### Work required
Should pictures appear among the records, leave them out, and copy exactly only the lines from the first through the one with "- **PUT [/exec](./exec)**", inclusive.

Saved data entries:
========================
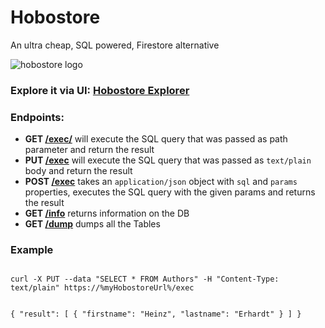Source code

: Hobostore
================
An ultra cheap, SQL powered, Firestore alternative 

![hobostore logo](https://cdn.glitch.com/e003989b-8256-4c47-9d72-378acc6c5df4%2Fhobostore_small.png?v=1561301490961)

### Explore it via UI: [Hobostore Explorer](./explore)

### Endpoints:
- **GET [/exec/](./exec)** will execute the SQL query that was passed as path parameter and return the result
- **PUT [/exec](./exec)** will execute the SQL query that was passed as `text/plain` body and return the result
- **POST [/exec](./exec)** takes an `application/json` object with `sql` and `params` properties, executes the SQL query with the given params and returns the result
- **GET [/info](./info)** returns information on the DB
- **GET [/dump](./dump)** dumps all the Tables

### Example
<code>
curl -X PUT --data "SELECT * FROM Authors" -H "Content-Type: text/plain" https://%myHobostoreUrl%/exec

{
  "result": [
    {
      "firstname": "Heinz",
      "lastname": "Erhardt"
    }
  ]
}
</code>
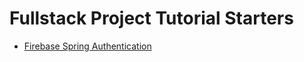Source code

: # Fullstack Project Tutorial Starters

* [Firebase Spring Authentication](./FireBaseAuthenticationStarter/ReadMe.md)
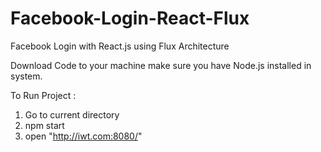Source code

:# Facebook-Login-React-Flux
Facebook Login with React.js using Flux Architecture

Download Code to your machine make sure you have Node.js installed in system.

To Run Project :
1. Go to current directory 
2. npm start
3. open "http://iwt.com:8080/"
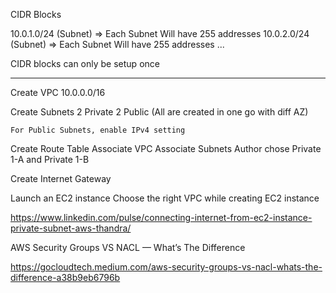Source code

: 

CIDR Blocks


10.0.1.0/24 (Subnet) => Each Subnet Will have 255 addresses
10.0.2.0/24 (Subnet) => Each Subnet Will have 255 addresses
...

CIDR blocks can only be setup once

------------------------------------------------

Create VPC
    10.0.0.0/16

Create Subnets
    2 Private 2 Public (All are created in one go with diff AZ)

    For Public Subnets, enable IPv4 setting

Create Route Table
    Associate VPC
    Associate Subnets
        Author chose Private 1-A and Private 1-B

Create Internet Gateway


Launch an EC2 instance
    Choose the right VPC while creating EC2 instance



https://www.linkedin.com/pulse/connecting-internet-from-ec2-instance-private-subnet-aws-thandra/


AWS Security Groups VS NACL — What’s The Difference

https://gocloudtech.medium.com/aws-security-groups-vs-nacl-whats-the-difference-a38b9eb6796b

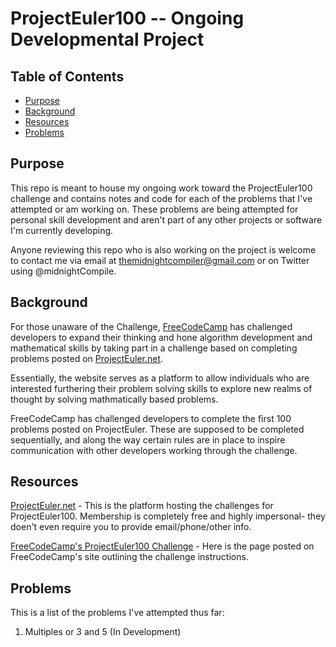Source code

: # ProjectEuler100 -- Ongoing Developmental Project

## Table of Contents
* [Purpose](#overview)
* [Background](#background)
* [Resources](#resources)
* [Problems](#Problems)


## Purpose
This repo is meant to house my ongoing work toward the ProjectEuler100 challenge and contains notes and code for each of the problems that I've attempted or am working on. These problems are being attempted for personal skill development and aren't part of any other projects or software I'm currently developing.

Anyone reviewing this repo who is also working on the project is welcome to contact me via email at themidnightcompiler@gmail.com or on Twitter using @midnightCompile.


## Background
For those unaware of the Challenge, [FreeCodeCamp](https://www.freecodecamp.org/) has challenged developers to expand their thinking and hone algorithm development and mathematical skills by taking part in a challenge based on completing problems posted on [ProjectEuler.net](https://projecteuler.net/about). 

Essentially, the website serves as a platform to allow individuals who are interested furthering their problem solving skills to explore new realms of thought by solving mathmatically based problems. 

FreeCodeCamp has challenged developers to complete the first 100 problems posted on ProjectEuler. These are supposed to be completed sequentially, and along the way certain rules are in place to inspire communication with other developers working through the challenge.


## Resources
[ProjectEuler.net](https://projecteuler.net/about) - This is the platform hosting the challenges for ProjectEuler100. Membership is completely free and highly impersonal- they doen't even require you to provide email/phone/other info.

[FreeCodeCamp's ProjectEuler100 Challenge](https://www.freecodecamp.org/news/projecteuler100-coding-challenge-competitive-programming/) - Here is the page posted on FreeCodeCamp's site outlining the challenge instructions.


## Problems
This is a list of the problems I've attempted thus far:

1. Multiples or 3 and 5 (In Development)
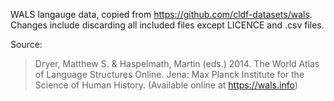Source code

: WALS langauge data, copied from <https://github.com/cldf-datasets/wals>.
Changes include discarding all included files except LICENCE and .csv files.

Source:
> Dryer, Matthew S. & Haspelmath, Martin (eds.) 2014. The World Atlas of Language Structures Online. Jena: Max Planck Institute for the Science of Human History. (Available online at https://wals.info)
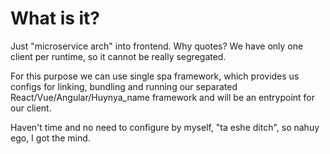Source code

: # What is it?

Just "microservice arch" into frontend. Why quotes? We have only one client per runtime, so it cannot be really segregated. 

For this purpose we can use single spa framework, which provides us configs for linking, bundling and running our separated React/Vue/Angular/Huynya_name framework and will be an entrypoint for our client. 

Haven't time and no need to configure by myself, "ta eshe ditch", so nahuy ego, I got the mind.
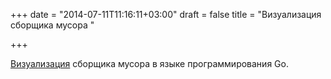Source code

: +++
date = "2014-07-11T11:16:11+03:00"
draft = false
title = "Визуализация сборщика мусора "

+++

<p><a href="http://dave.cheney.net/2014/07/11/visualising-the-go-garbage-collector">Визуализация</a> сборщика мусора в языке программирования Go.</p>

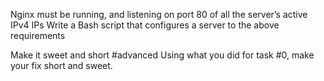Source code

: Nginx must be running, and listening on port 80 of all the server’s active IPv4 IPs Write a Bash script that configures a server to the above requirements

Make it sweet and short #advanced Using what you did for task #0, make your fix short and sweet.
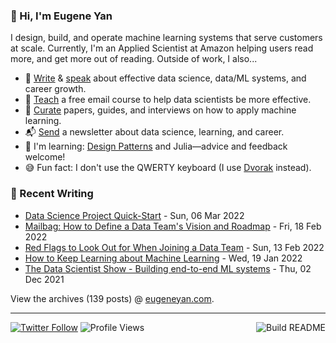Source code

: ### 👋 Hi, I'm Eugene Yan

I design, build, and operate machine learning systems that serve customers at scale. Currently, I'm an Applied Scientist at Amazon helping users read more, and get more out of reading. Outside of work, I also...

- 📝 [Write](https://eugeneyan.com/writing/) & [speak](https://eugeneyan.com/speaking/) about effective data science, data/ML systems, and career growth.
- 🧠 [Teach](https://eugeneyan.com/resources/) a free email course to help data scientists be more effective.
- 📌 [Curate](https://applyingml.com) papers, guides, and interviews on how to apply machine learning.
- 📬 [Send](https://eugeneyan.com/subscribe/) a newsletter about data science, learning, and career.
- 🌱 I'm learning: [Design Patterns](https://github.com/eugeneyan/design-patterns) and Julia—advice and feedback welcome!
- 😅 Fun fact: I don't use the QWERTY keyboard (I use [Dvorak](https://en.wikipedia.org/wiki/Dvorak_keyboard_layout) instead).

### 📝 Recent Writing

<!-- writing starts -->
* [Data Science Project Quick-Start](https://eugeneyan.com//writing/project-quick-start/) - Sun, 06 Mar 2022
* [Mailbag: How to Define a Data Team's Vision and Roadmap](https://eugeneyan.com//writing/becoming-a-data-leader/) - Fri, 18 Feb 2022
* [Red Flags to Look Out for When Joining a Data Team](https://eugeneyan.com//writing/red-flags/) - Sun, 13 Feb 2022
* [How to Keep Learning about Machine Learning](https://eugeneyan.com//writing/how-to-keep-learning/) - Wed, 19 Jan 2022
* [The Data Scientist Show - Building end-to-end ML systems](https://eugeneyan.com//speaking/data-science-show-eugene-yan/) - Thu, 02 Dec 2021
<!-- writing ends -->

View the archives (<!-- writing_count starts -->139<!-- writing_count ends --> posts) @ [eugeneyan.com](https://eugeneyan.com).

---
[![Twitter Follow](https://img.shields.io/twitter/follow/eugeneyan?label=Follow&style=social)](https://twitter.com/eugeneyan) ![Profile Views](https://gpvc.arturio.dev/eugeneyan)<a href="https://github.com/eugeneyan/eugeneyan/actions"><img src="https://github.com/eugeneyan/eugeneyan/workflows/Build%20README/badge.svg?branch=master" align="right" alt="Build README"></a>
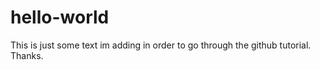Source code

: # hello-world

This is just some text im adding in order to go through the github tutorial. Thanks.
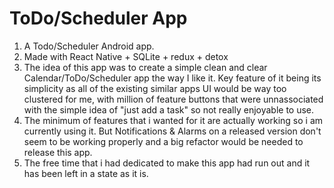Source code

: # ToDo/Scheduler App
1) A Todo/Scheduler Android app.
2) Made with React Native + SQLite + redux + detox
3) The idea of this app was to create a simple clean and clear Calendar/ToDo/Scheduler app the way I like it. Key feature of it being its simplicity as all of the existing similar apps UI would be way too clustered for me, 
with million of feature buttons that were unnassociated with the simple idea of "just add a task" so not really enjoyable to use.
5) The minimum of features that i wanted for it are actually working so i am currently using it. But Notifications & Alarms on a released version don't seem to be working properly and a big refactor would be needed to release this app.
6) The free time that i had dedicated to make this app had run out and it has been left in a state as it is.
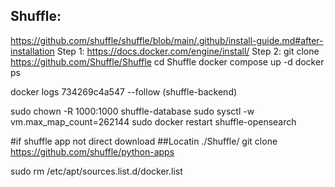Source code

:## Shuffle:
https://github.com/shuffle/shuffle/blob/main/.github/install-guide.md#after-installation
Step 1:
https://docs.docker.com/engine/install/
Step 2:
git clone https://github.com/Shuffle/Shuffle
cd Shuffle
docker compose up -d
docker ps

docker logs 734269c4a547 --follow (shuffle-backend)

sudo chown -R 1000:1000 shuffle-database
sudo sysctl -w vm.max_map_count=262144
sudo docker restart shuffle-opensearch

#if shuffle app not direct download
##Locatin ./Shuffle/
git clone https://github.com/shuffle/python-apps

sudo rm /etc/apt/sources.list.d/docker.list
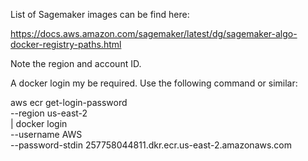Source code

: List of Sagemaker images can be find here:

https://docs.aws.amazon.com/sagemaker/latest/dg/sagemaker-algo-docker-registry-paths.html

Note the region and account ID.


A docker login my be required. Use the following command or similar:

aws ecr get-login-password \
    --region us-east-2 \
| docker login \
    --username AWS \
    --password-stdin 257758044811.dkr.ecr.us-east-2.amazonaws.com

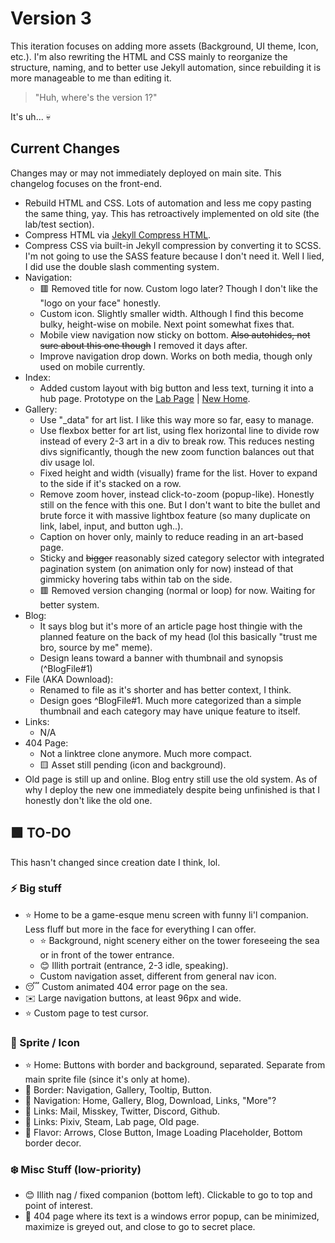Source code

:# Version 3
This iteration focuses on adding more assets (Background, UI theme, Icon, etc.). I'm also rewriting the HTML and CSS mainly to reorganize the structure, naming, and to better use Jekyll automation, since rebuilding it is more manageable to me than editing it.

> "Huh, where's the version 1?"

It's uh... :skull:

## Current Changes
Changes may or may not immediately deployed on main site. This changelog focuses on the front-end.
- Rebuild HTML and CSS. Lots of automation and less me copy pasting the same thing, yay. This has retroactively implemented on old site (the lab/test section).
- Compress HTML via [Jekyll Compress HTML](https://github.com/penibelst/jekyll-compress-html).
- Compress CSS via built-in Jekyll compression by converting it to SCSS. I'm not going to use the SASS feature because I don't need it. Well I lied, I did use the double slash commenting system.
- Navigation:
  - :red_square: Removed title for now. Custom logo later? Though I don't like the "logo on your face" honestly.
  - Custom icon. Slightly smaller width. Although I find this become bulky, height-wise on mobile. Next point somewhat fixes that.
  - Mobile view navigation now sticky on bottom. ~~Also autohides, not sure about this one though~~ I removed it days after.
  - Improve navigation drop down. Works on both media, though only used on mobile currently.
- Index:
  - Added custom layout with big button and less text, turning it into a hub page. Prototype on the [Lab Page](https://kurover.github.io/lab) | [New Home](https://kurover.github.io/lab/new-home).
- Gallery:
  - Use "_data" for art list. I like this way more so far, easy to manage.
  - Use flexbox better for art list, using flex horizontal line to divide row instead of every 2-3 art in a div to break row. This reduces nesting divs significantly, though the new zoom function balances out that div usage lol.
  - Fixed height and width (visually) frame for the list. Hover to expand to the side if it's stacked on a row.
  - Remove zoom hover, instead click-to-zoom (popup-like). Honestly still on the fence with this one. But I don't want to bite the bullet and brute force it with massive lightbox feature (so many duplicate on link, label, input, and button ugh..).
  - Caption on hover only, mainly to reduce reading in an art-based page.
  - Sticky and ~~bigger~~ reasonably sized category selector with integrated pagination system (on animation only for now) instead of that gimmicky hovering tabs within tab on the side.
  - :red_square: Removed version changing (normal or loop) for now. Waiting for better system.
- Blog:
  - It says blog but it's more of an article page host thingie with the planned feature on the back of my head (lol this basically "trust me bro, source by me" meme).
  - Design leans toward a banner with thumbnail and synopsis (^BlogFile#1)
- File (AKA Download):
  - Renamed to file as it's shorter and has better context, I think.
  - Design goes ^BlogFile#1. Much more categorized than a simple thumbnail and each category may have unique feature to itself.
- Links:
  - N/A
- 404 Page:
  - Not a linktree clone anymore. Much more compact.
  - :yellow_square: Asset still pending (icon and background). 
- Old page is still up and online. Blog entry still use the old system. As of why I deploy the new one immediately despite being unfinished is that I honestly don't like the old one.

## :green_square: TO-DO
This hasn't changed since creation date I think, lol.

### :zap: Big stuff
- :star: Home to be a game-esque menu screen with funny li'l companion. Less fluff but more in the face for everything I can offer.
  - :star: Background, night scenery either on the tower foreseeing the sea or in front of the tower entrance.
  - :blush: Illith portrait (entrance, 2-3 idle, speaking).
  - Custom navigation asset, different from general nav icon.
- :sleeping: Custom animated 404 error page on the sea.
- :envelope: Large navigation buttons, at least 96px and wide.
- :star: Custom page to test cursor.

### :blossom: Sprite / Icon
- :star: Home: Buttons with border and background, separated. Separate from main sprite file (since it's only at home).
- :leaves: Border: Navigation, Gallery, Tooltip, Button.
- :leaves: Navigation: Home, Gallery, Blog, Download, Links, "More"?
- :leaves: Links: Mail, Misskey, Twitter, Discord, Github.
- :seedling: Links: Pixiv, Steam, Lab page, Old page.
- :herb: Flavor: Arrows, Close Button, Image Loading Placeholder, Bottom border decor.

### :snowflake: Misc Stuff (low-priority)
- :blush: Illith nag / fixed companion (bottom left). Clickable to go to top and point of interest.
- :memo: 404 page where its text is a windows error popup, can be minimized, maximize is greyed out, and close to go to secret place.
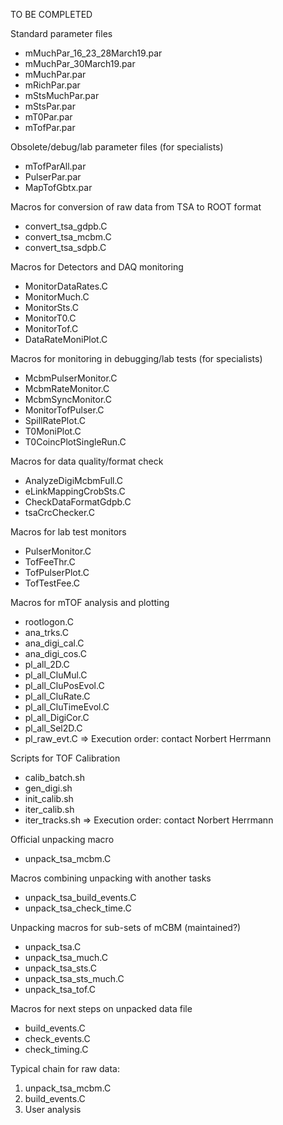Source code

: TO BE COMPLETED


Standard parameter files
- mMuchPar_16_23_28March19.par
- mMuchPar_30March19.par
- mMuchPar.par
- mRichPar.par
- mStsMuchPar.par
- mStsPar.par
- mT0Par.par
- mTofPar.par

Obsolete/debug/lab parameter files (for specialists)
- mTofParAll.par
- PulserPar.par
- MapTofGbtx.par

Macros for conversion of raw data from TSA to ROOT format
- convert_tsa_gdpb.C
- convert_tsa_mcbm.C
- convert_tsa_sdpb.C

Macros for Detectors and DAQ monitoring
- MonitorDataRates.C
- MonitorMuch.C
- MonitorSts.C
- MonitorT0.C
- MonitorTof.C
- DataRateMoniPlot.C

Macros for monitoring in debugging/lab tests (for specialists)
- McbmPulserMonitor.C
- McbmRateMonitor.C
- McbmSyncMonitor.C
- MonitorTofPulser.C
- SpillRatePlot.C
- T0MoniPlot.C
- T0CoincPlotSingleRun.C

Macros for data quality/format check
- AnalyzeDigiMcbmFull.C
- eLinkMappingCrobSts.C
- CheckDataFormatGdpb.C
- tsaCrcChecker.C

Macros for lab test monitors
- PulserMonitor.C
- TofFeeThr.C
- TofPulserPlot.C
- TofTestFee.C

Macros for mTOF analysis and plotting
- rootlogon.C
- ana_trks.C
- ana_digi_cal.C
- ana_digi_cos.C
- pl_all_2D.C
- pl_all_CluMul.C
- pl_all_CluPosEvol.C
- pl_all_CluRate.C
- pl_all_CluTimeEvol.C
- pl_all_DigiCor.C
- pl_all_Sel2D.C
- pl_raw_evt.C
=> Execution order: contact Norbert Herrmann

Scripts for TOF Calibration
- calib_batch.sh
- gen_digi.sh
- init_calib.sh
- iter_calib.sh
- iter_tracks.sh
=> Execution order: contact Norbert Herrmann

Official unpacking macro
- unpack_tsa_mcbm.C

Macros combining unpacking with another tasks
- unpack_tsa_build_events.C
- unpack_tsa_check_time.C

Unpacking macros for sub-sets of mCBM (maintained?)
- unpack_tsa.C
- unpack_tsa_much.C
- unpack_tsa_sts.C
- unpack_tsa_sts_much.C
- unpack_tsa_tof.C

Macros for next steps on unpacked data file
- build_events.C
- check_events.C
- check_timing.C

Typical chain for raw data:
1) unpack_tsa_mcbm.C
2) build_events.C
3) User analysis
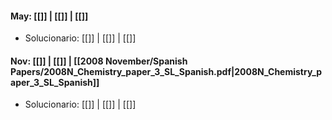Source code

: #### May: [[]] | [[]] | [[]]
- Solucionario: [[]] | [[]] | [[]]

#### Nov: [[]] | [[]] | [[2008 November/Spanish Papers/2008N_Chemistry_paper_3_SL_Spanish.pdf|2008N_Chemistry_paper_3_SL_Spanish]]
- Solucionario: [[]] | [[]] | [[]]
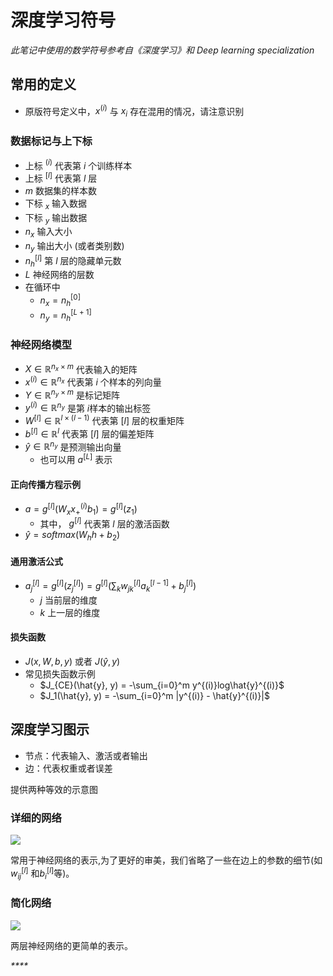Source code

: # 深度学习符号

_此笔记中使用的数学符号参考自《深度学习》和 Deep learning specialization_

## 常用的定义

- 原版符号定义中，$x^{(i)}$ 与 $x_i$ 存在混用的情况，请注意识别

### 数据标记与上下标

- 上标 $^{(i)}$ 代表第 $i$ 个训练样本
- 上标 $^{[l]}$ 代表第 $l$ 层
- $m$ 数据集的样本数
- 下标 $_x$ 输入数据
- 下标 $_y$ 输出数据
- $n_x$ 输入大小
- $n_y$ 输出大小 (或者类别数)
- $n_h^{[l]}$ 第 $l$ 层的隐藏单元数
- $L$ 神经网络的层数
- 在循环中
  - $n_x = n_h^{[0]}$
  - $n_y = n_h^{[L + 1]}$

### 神经网络模型

- $X \in \mathbb{R}^{n_x \times m}$ 代表输入的矩阵
- $x^{(i)} \in \mathbb{R}^{n_x}$ 代表第 $i$ 个样本的列向量
- $Y \in \mathbb{R}^{n_y \times m}$ 是标记矩阵
- $y^{(i)} \in \mathbb{R}^{n_y}$ 是第 $i$样本的输出标签
- $W^{[l]} \in \mathbb{R}^{l \times (l-1)}$ 代表第 $[l]$ 层的权重矩阵
- $b^{[l]} \in \mathbb{R}^{l}$ 代表第 $[l]$ 层的偏差矩阵
- $\hat{y} \in \mathbb{R}^{n_y}$ 是预测输出向量
  - 也可以用 $a^{[L]}$ 表示

#### 正向传播方程示例

- $a = g^{[l]}(W_x x^{(i)}_ + b_1) = g^{[l]}(z_1)$
  - 其中， $g^{[l]}$ 代表第 $l$ 层的激活函数
- $\hat{y} = softmax(W_h h + b_2)$

#### 通用激活公式

- $a_j^{[l]} = g^{[l]}(z_j^{[l]}) = g^{[l]}(\sum_k w_{jk}^{[l]}a_k^{[l-1]} + b_j^{[l]})$
  - $j$ 当前层的维度
  - $k$ 上一层的维度

#### 损失函数

- $J(x, W, b, y)$ 或者 $J(\hat{y}, y)$
- 常见损失函数示例
  - $J_{CE}(\hat{y}, y) = -\sum_{i=0}^m y^{(i)}log\hat{y}^{(i)}$
  - $J_1(\hat{y}, y) = -\sum_{i=0}^m |y^{(i)} - \hat{y}^{(i)}|$

## 深度学习图示

- 节点：代表输入、激活或者输出
- 边：代表权重或者误差

提供两种等效的示意图

### 详细的网络

![](https://assets.ng-tech.icu/book/Andrew-Ng-DeepLearning-AI/fe20e8766346d4e8d212e792888dd6fb.jpg)

常用于神经网络的表示,为了更好的审美，我们省略了一些在边上的参数的细节(如$w_{ij}^{[l]}$ 和$b_{i}^{[l]}$等)。

### 简化网络

![](https://assets.ng-tech.icu/book/Andrew-Ng-DeepLearning-AI/08a2f8fea114cbc35c70d45d03a34d52.jpg)

两层神经网络的更简单的表示。

_\*\*\*\*_

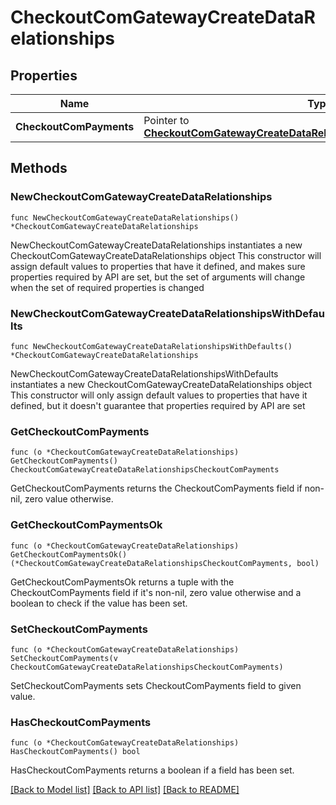 # CheckoutComGatewayCreateDataRelationships

## Properties

Name | Type | Description | Notes
------------ | ------------- | ------------- | -------------
**CheckoutComPayments** | Pointer to [**CheckoutComGatewayCreateDataRelationshipsCheckoutComPayments**](CheckoutComGatewayCreateDataRelationshipsCheckoutComPayments.md) |  | [optional] 

## Methods

### NewCheckoutComGatewayCreateDataRelationships

`func NewCheckoutComGatewayCreateDataRelationships() *CheckoutComGatewayCreateDataRelationships`

NewCheckoutComGatewayCreateDataRelationships instantiates a new CheckoutComGatewayCreateDataRelationships object
This constructor will assign default values to properties that have it defined,
and makes sure properties required by API are set, but the set of arguments
will change when the set of required properties is changed

### NewCheckoutComGatewayCreateDataRelationshipsWithDefaults

`func NewCheckoutComGatewayCreateDataRelationshipsWithDefaults() *CheckoutComGatewayCreateDataRelationships`

NewCheckoutComGatewayCreateDataRelationshipsWithDefaults instantiates a new CheckoutComGatewayCreateDataRelationships object
This constructor will only assign default values to properties that have it defined,
but it doesn't guarantee that properties required by API are set

### GetCheckoutComPayments

`func (o *CheckoutComGatewayCreateDataRelationships) GetCheckoutComPayments() CheckoutComGatewayCreateDataRelationshipsCheckoutComPayments`

GetCheckoutComPayments returns the CheckoutComPayments field if non-nil, zero value otherwise.

### GetCheckoutComPaymentsOk

`func (o *CheckoutComGatewayCreateDataRelationships) GetCheckoutComPaymentsOk() (*CheckoutComGatewayCreateDataRelationshipsCheckoutComPayments, bool)`

GetCheckoutComPaymentsOk returns a tuple with the CheckoutComPayments field if it's non-nil, zero value otherwise
and a boolean to check if the value has been set.

### SetCheckoutComPayments

`func (o *CheckoutComGatewayCreateDataRelationships) SetCheckoutComPayments(v CheckoutComGatewayCreateDataRelationshipsCheckoutComPayments)`

SetCheckoutComPayments sets CheckoutComPayments field to given value.

### HasCheckoutComPayments

`func (o *CheckoutComGatewayCreateDataRelationships) HasCheckoutComPayments() bool`

HasCheckoutComPayments returns a boolean if a field has been set.


[[Back to Model list]](../README.md#documentation-for-models) [[Back to API list]](../README.md#documentation-for-api-endpoints) [[Back to README]](../README.md)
========================
### Written answer
Source code

: Hobostore
================
An ultra cheap, SQL powered, Firestore alternative 

![hobostore logo](https://cdn.glitch.com/e003989b-8256-4c47-9d72-378acc6c5df4%2Fhobostore_small.png?v=1561301490961)

### Explore it via UI: [Hobostore Explorer](./explore)

### Endpoints:
- **GET [/exec/](./exec)** will execute the SQL query that was passed as path parameter and return the result
- **PUT [/exec](./exec)** will execute the SQL query that was passed as `text/plain` body and return the result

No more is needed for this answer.